## ACTIVITY
Give back the entire listing exactly as it was provided.
^^^^
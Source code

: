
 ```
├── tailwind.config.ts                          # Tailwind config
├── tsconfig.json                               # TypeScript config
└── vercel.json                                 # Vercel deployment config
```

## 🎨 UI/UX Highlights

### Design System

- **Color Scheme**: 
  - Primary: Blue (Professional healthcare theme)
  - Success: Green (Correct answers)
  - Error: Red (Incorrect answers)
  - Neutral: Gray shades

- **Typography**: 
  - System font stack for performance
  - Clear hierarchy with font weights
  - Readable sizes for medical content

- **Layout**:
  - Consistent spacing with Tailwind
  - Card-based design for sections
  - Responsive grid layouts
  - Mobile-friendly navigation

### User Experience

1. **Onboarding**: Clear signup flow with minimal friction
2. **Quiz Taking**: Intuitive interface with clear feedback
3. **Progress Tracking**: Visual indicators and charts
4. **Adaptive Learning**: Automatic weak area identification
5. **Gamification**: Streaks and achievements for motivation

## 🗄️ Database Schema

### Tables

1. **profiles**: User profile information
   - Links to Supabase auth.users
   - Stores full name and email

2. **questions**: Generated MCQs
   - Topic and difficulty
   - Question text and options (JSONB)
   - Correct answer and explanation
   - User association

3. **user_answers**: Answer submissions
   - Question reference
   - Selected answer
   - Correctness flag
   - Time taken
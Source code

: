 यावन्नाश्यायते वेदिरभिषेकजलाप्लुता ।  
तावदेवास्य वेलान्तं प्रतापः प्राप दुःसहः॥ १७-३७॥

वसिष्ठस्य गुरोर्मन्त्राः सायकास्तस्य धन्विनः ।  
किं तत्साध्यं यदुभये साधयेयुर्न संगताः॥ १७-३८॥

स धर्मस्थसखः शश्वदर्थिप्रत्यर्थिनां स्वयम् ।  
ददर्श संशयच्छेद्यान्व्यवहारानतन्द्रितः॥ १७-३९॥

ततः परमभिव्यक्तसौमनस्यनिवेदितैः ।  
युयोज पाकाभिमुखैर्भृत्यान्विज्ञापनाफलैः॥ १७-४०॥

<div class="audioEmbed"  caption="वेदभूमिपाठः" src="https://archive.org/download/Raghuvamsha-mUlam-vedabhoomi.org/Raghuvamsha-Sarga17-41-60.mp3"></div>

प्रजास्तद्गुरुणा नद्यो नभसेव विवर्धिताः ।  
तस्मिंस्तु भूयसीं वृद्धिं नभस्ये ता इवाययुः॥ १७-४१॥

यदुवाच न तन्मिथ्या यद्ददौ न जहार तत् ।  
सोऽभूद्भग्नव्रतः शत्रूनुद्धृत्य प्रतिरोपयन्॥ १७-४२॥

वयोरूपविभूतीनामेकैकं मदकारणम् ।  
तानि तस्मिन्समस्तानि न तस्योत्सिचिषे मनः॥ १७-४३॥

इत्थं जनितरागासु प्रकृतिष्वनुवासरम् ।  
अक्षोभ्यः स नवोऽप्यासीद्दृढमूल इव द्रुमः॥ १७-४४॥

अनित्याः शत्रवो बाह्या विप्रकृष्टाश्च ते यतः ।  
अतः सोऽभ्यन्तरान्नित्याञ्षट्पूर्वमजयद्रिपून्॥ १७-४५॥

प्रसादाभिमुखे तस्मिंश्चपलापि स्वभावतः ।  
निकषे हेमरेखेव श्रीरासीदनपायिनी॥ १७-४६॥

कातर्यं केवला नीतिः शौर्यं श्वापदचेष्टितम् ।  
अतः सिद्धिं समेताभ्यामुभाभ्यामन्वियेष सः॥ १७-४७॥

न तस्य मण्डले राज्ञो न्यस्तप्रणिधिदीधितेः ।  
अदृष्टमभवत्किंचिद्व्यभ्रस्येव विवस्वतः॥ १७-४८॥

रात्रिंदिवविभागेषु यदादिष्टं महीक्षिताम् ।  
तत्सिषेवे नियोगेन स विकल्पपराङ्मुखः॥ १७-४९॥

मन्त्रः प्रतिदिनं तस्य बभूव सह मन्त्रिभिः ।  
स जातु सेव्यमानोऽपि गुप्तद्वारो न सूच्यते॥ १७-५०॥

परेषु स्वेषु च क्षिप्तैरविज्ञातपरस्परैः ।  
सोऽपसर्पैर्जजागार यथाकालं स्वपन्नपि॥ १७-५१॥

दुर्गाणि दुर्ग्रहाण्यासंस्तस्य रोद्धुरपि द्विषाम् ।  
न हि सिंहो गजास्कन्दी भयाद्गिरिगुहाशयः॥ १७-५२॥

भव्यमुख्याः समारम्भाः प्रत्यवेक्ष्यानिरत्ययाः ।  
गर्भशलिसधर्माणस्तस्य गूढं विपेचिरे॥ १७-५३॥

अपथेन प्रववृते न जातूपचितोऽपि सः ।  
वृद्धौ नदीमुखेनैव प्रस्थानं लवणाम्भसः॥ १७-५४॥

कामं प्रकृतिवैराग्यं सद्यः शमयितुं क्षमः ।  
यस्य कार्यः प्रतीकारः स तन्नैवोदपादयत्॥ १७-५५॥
^^^^
## WRITTEN SOLUTION
Source code

:
 ```
├── tailwind.config.ts                          # Tailwind config
├── tsconfig.json                               # TypeScript config
└── vercel.json                                 # Vercel deployment config
```

## 🎨 UI/UX Highlights

### Design System

- **Color Scheme**: 
  - Primary: Blue (Professional healthcare theme)
  - Success: Green (Correct answers)
  - Error: Red (Incorrect answers)
  - Neutral: Gray shades

- **Typography**: 
  - System font stack for performance
  - Clear hierarchy with font weights
  - Readable sizes for medical content

- **Layout**:
  - Consistent spacing with Tailwind
  - Card-based design for sections
  - Responsive grid layouts
  - Mobile-friendly navigation

### User Experience

1. **Onboarding**: Clear signup flow with minimal friction
2. **Quiz Taking**: Intuitive interface with clear feedback
3. **Progress Tracking**: Visual indicators and charts
4. **Adaptive Learning**: Automatic weak area identification
5. **Gamification**: Streaks and achievements for motivation

## 🗄️ Database Schema

### Tables

1. **profiles**: User profile information
   - Links to Supabase auth.users
   - Stores full name and email

2. **questions**: Generated MCQs
   - Topic and difficulty
   - Question text and options (JSONB)
   - Correct answer and explanation
   - User association

3. **user_answers**: Answer submissions
   - Question reference
   - Selected answer
   - Correctness flag
   - Time taken
Source code

: यावन्नाश्यायते वेदिरभिषेकजलाप्लुता ।  
तावदेवास्य वेलान्तं प्रतापः प्राप दुःसहः॥ १७-३७॥

वसिष्ठस्य गुरोर्मन्त्राः सायकास्तस्य धन्विनः ।  
किं तत्साध्यं यदुभये साधयेयुर्न संगताः॥ १७-३८॥

स धर्मस्थसखः शश्वदर्थिप्रत्यर्थिनां स्वयम् ।  
ददर्श संशयच्छेद्यान्व्यवहारानतन्द्रितः॥ १७-३९॥

ततः परमभिव्यक्तसौमनस्यनिवेदितैः ।  
युयोज पाकाभिमुखैर्भृत्यान्विज्ञापनाफलैः॥ १७-४०॥

<div class="audioEmbed"  caption="वेदभूमिपाठः" src="https://archive.org/download/Raghuvamsha-mUlam-vedabhoomi.org/Raghuvamsha-Sarga17-41-60.mp3"></div>

प्रजास्तद्गुरुणा नद्यो नभसेव विवर्धिताः ।  
तस्मिंस्तु भूयसीं वृद्धिं नभस्ये ता इवाययुः॥ १७-४१॥

यदुवाच न तन्मिथ्या यद्ददौ न जहार तत् ।  
सोऽभूद्भग्नव्रतः शत्रूनुद्धृत्य प्रतिरोपयन्॥ १७-४२॥

वयोरूपविभूतीनामेकैकं मदकारणम् ।  
तानि तस्मिन्समस्तानि न तस्योत्सिचिषे मनः॥ १७-४३॥

इत्थं जनितरागासु प्रकृतिष्वनुवासरम् ।  
अक्षोभ्यः स नवोऽप्यासीद्दृढमूल इव द्रुमः॥ १७-४४॥

अनित्याः शत्रवो बाह्या विप्रकृष्टाश्च ते यतः ।  
अतः सोऽभ्यन्तरान्नित्याञ्षट्पूर्वमजयद्रिपून्॥ १७-४५॥

प्रसादाभिमुखे तस्मिंश्चपलापि स्वभावतः ।  
निकषे हेमरेखेव श्रीरासीदनपायिनी॥ १७-४६॥

कातर्यं केवला नीतिः शौर्यं श्वापदचेष्टितम् ।  
अतः सिद्धिं समेताभ्यामुभाभ्यामन्वियेष सः॥ १७-४७॥

न तस्य मण्डले राज्ञो न्यस्तप्रणिधिदीधितेः ।  
अदृष्टमभवत्किंचिद्व्यभ्रस्येव विवस्वतः॥ १७-४८॥

रात्रिंदिवविभागेषु यदादिष्टं महीक्षिताम् ।  
तत्सिषेवे नियोगेन स विकल्पपराङ्मुखः॥ १७-४९॥

मन्त्रः प्रतिदिनं तस्य बभूव सह मन्त्रिभिः ।  
स जातु सेव्यमानोऽपि गुप्तद्वारो न सूच्यते॥ १७-५०॥

परेषु स्वेषु च क्षिप्तैरविज्ञातपरस्परैः ।  
सोऽपसर्पैर्जजागार यथाकालं स्वपन्नपि॥ १७-५१॥

दुर्गाणि दुर्ग्रहाण्यासंस्तस्य रोद्धुरपि द्विषाम् ।  
न हि सिंहो गजास्कन्दी भयाद्गिरिगुहाशयः॥ १७-५२॥

भव्यमुख्याः समारम्भाः प्रत्यवेक्ष्यानिरत्ययाः ।  
गर्भशलिसधर्माणस्तस्य गूढं विपेचिरे॥ १७-५३॥

अपथेन प्रववृते न जातूपचितोऽपि सः ।  
वृद्धौ नदीमुखेनैव प्रस्थानं लवणाम्भसः॥ १७-५४॥

कामं प्रकृतिवैराग्यं सद्यः शमयितुं क्षमः ।  
यस्य कार्यः प्रतीकारः स तन्नैवोदपादयत्॥ १७-५५॥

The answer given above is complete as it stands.